The golden beet ravioli at Misti Norris' Petra and the Beast

The golden beet ravioli at Misti Norris' Petra and the Beast

Daniel Carde/Staff Photographer

Misti Norris and her scrappy independent restaurant Petra and the Beast are fast becoming the face of progressive dining in Texas.

The fiercely original chef today was named one of Food and Wine magazine's best new chefs of 2019. She is the only Texas chef among a group of 10 that includes Junghyun Park of Atomix in New York City, Bryan Furman of B's Cracklin in Atlanta and Brandon Go of Hayato in Los Angeles.
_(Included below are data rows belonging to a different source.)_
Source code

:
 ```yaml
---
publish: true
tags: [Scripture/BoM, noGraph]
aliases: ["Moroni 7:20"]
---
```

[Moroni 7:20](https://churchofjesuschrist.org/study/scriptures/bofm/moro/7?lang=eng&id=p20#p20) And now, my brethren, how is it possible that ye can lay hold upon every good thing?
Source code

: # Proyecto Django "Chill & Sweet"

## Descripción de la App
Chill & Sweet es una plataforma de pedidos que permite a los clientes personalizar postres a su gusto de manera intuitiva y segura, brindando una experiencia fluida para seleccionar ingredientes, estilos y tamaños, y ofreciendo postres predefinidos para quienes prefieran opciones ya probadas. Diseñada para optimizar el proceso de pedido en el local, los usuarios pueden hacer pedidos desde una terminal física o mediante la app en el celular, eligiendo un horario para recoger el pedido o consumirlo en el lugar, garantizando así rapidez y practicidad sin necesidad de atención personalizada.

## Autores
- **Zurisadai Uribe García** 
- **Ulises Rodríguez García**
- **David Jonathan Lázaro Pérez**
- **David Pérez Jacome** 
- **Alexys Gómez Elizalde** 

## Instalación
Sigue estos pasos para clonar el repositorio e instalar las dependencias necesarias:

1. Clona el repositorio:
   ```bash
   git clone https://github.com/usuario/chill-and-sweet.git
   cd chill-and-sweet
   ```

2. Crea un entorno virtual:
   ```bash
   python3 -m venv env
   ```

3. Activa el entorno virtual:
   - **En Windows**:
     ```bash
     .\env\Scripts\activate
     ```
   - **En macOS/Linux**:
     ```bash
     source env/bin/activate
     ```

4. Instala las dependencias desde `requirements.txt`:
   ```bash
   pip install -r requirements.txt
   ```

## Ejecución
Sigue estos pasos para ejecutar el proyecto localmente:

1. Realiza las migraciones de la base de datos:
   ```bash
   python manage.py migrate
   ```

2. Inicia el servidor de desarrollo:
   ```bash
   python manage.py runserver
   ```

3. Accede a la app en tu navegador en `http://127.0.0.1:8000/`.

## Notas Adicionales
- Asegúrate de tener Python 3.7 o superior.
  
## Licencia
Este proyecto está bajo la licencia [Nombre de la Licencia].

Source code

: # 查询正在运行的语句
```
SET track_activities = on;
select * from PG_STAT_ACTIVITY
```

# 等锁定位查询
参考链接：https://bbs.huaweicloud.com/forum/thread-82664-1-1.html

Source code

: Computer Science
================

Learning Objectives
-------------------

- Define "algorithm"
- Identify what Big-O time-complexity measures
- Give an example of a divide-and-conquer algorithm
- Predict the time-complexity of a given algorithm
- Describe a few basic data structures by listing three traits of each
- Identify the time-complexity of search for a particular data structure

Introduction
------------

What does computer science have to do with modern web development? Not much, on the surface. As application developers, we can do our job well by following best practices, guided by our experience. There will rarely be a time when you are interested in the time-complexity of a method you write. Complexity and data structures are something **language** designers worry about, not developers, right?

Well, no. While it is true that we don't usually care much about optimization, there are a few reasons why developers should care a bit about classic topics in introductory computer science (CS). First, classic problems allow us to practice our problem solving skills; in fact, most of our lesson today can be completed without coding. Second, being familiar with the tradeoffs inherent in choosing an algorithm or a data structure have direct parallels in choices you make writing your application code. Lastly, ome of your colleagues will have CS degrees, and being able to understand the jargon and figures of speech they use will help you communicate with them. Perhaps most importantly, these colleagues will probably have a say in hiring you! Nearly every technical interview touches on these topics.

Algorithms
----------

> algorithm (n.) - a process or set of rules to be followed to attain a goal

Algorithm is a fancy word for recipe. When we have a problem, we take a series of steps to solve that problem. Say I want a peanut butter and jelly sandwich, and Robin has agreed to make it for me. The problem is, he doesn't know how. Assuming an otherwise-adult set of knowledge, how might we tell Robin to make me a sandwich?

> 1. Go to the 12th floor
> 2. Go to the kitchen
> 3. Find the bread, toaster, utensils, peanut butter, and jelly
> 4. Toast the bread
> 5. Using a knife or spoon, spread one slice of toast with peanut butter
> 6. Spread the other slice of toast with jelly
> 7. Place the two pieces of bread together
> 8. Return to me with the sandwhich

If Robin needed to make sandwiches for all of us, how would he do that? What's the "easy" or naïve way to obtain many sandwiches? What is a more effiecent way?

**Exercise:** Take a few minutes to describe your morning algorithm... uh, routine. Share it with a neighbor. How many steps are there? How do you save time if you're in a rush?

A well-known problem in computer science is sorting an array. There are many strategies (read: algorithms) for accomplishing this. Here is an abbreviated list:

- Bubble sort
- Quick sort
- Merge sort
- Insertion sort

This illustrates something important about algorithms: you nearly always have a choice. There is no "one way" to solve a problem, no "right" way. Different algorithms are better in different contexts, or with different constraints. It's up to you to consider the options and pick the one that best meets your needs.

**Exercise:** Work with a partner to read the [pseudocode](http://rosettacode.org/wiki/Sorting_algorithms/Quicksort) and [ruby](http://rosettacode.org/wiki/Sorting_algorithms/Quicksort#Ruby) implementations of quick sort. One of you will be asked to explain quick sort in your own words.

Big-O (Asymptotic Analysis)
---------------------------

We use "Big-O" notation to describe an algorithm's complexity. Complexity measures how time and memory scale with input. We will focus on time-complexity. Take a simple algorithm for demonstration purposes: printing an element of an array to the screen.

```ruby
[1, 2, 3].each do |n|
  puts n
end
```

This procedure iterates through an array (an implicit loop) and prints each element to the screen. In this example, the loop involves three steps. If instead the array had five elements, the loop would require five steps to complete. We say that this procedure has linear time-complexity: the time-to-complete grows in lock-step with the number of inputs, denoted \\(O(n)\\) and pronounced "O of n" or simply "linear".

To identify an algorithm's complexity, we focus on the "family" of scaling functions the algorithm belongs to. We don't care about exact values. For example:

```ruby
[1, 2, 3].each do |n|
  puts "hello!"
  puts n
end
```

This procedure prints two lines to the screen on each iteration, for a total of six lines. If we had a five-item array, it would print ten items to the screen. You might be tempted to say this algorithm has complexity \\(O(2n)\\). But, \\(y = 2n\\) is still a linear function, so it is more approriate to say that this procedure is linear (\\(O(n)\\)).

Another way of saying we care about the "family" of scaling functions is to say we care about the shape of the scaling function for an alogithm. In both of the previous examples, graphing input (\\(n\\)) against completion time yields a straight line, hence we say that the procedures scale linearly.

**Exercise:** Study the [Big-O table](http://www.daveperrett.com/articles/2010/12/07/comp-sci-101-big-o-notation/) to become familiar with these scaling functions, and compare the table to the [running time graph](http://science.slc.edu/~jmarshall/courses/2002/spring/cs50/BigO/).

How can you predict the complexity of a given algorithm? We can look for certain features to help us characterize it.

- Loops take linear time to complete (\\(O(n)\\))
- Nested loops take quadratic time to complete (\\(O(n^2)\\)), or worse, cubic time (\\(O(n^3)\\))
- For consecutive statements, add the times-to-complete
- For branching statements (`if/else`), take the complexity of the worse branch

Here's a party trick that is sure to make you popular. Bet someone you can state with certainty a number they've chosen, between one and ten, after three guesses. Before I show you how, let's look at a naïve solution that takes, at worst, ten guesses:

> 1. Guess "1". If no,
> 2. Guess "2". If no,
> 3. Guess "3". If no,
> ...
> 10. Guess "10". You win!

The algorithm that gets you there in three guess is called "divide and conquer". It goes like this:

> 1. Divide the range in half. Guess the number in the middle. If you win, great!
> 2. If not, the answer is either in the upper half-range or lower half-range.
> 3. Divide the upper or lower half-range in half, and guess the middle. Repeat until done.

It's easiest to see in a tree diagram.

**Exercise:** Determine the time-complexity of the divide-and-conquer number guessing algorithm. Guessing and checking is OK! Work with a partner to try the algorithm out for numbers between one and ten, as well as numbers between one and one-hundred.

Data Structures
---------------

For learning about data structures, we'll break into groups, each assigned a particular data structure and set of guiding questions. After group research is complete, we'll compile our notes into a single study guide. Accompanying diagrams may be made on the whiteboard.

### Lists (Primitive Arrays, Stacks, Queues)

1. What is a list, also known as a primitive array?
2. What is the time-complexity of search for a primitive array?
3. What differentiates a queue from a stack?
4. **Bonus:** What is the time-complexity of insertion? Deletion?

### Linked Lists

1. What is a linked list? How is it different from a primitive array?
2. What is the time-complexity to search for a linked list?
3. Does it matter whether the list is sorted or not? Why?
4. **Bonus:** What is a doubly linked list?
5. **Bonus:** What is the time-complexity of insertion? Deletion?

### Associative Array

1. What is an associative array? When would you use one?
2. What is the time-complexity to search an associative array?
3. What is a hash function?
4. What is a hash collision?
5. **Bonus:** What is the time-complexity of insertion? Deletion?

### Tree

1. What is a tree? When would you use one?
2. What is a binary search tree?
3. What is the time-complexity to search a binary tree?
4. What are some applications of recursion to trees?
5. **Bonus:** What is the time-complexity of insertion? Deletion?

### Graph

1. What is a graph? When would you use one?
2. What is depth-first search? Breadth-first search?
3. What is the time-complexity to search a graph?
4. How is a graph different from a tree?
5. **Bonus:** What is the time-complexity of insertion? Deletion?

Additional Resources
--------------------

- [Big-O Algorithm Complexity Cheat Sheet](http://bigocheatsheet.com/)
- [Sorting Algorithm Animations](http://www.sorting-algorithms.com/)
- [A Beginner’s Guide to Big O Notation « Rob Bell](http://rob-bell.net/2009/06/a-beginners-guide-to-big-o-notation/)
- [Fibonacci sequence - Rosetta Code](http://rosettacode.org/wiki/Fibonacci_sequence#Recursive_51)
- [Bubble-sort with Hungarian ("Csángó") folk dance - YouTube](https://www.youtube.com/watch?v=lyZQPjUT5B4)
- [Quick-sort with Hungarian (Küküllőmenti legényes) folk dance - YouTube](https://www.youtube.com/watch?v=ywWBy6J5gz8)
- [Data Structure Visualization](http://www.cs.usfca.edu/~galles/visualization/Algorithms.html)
Norris and her wildly creative restaurant, located in a former 1930s filling station, was also among Esquire magazine's Best New Restaurants in America for 2018, a James Beard Foundation Award semifinalist for best new restaurant in the U.S. and the subject of a long feature in Food and Wine earlier this year. Before that, she made every best new restaurant list in town last year, including here at the Dallas Morning News, and was the among the honorees on Texas Monthly's best restaurants for 2019. It is an impressive run, particularly considering the Dallas dining scene's history of being overlooked nationally.

Food and Wine's annual awards recognize "innovative and up-and-coming talent," and are the result of a national search by the magazine's restaurant editor at large, Jordana Rothman. Petra was singled out as a "world-class restaurant in elaborate disguise," noting lowkey signatures such as writing the menu on a chalkboard, serving delicate dishes in paper containers and decorating a spare dining room with dried flowers and other bits of the natural world.

Misti Norris in the dining room at the Petra and the Beast 

Misti Norris in the dining room at the Petra and the Beast 

Louis DeLuca/Staff Photographer

Like seemingly everyone who eats at Petra, Rothman was taken with Norris' creativity using local grown and foraged ingredients, whole-animal cooking and plenty of fermentation and curing. Specifically, the fried chicken feet with charred and raw beets and wild dill, a pork tongue ragu and Norris' inventive charcuterie. "At Petra something extremely rare is unfolding," Rothman concluded, "the chance to see a chef who is utterly free and also entirely in bloom." The full list of winners is here.

It's amazing to think that it's been just eight months since Petra went from a popup to a permanent restaurant, taking the same path that some of the country's most influential restaurants have followed, including Saison in San Francisco and Ludo Lefebvre's Trois Mec in Los Angeles. 

And it's inspiring to see Norris, and Dallas, becoming a part of that list.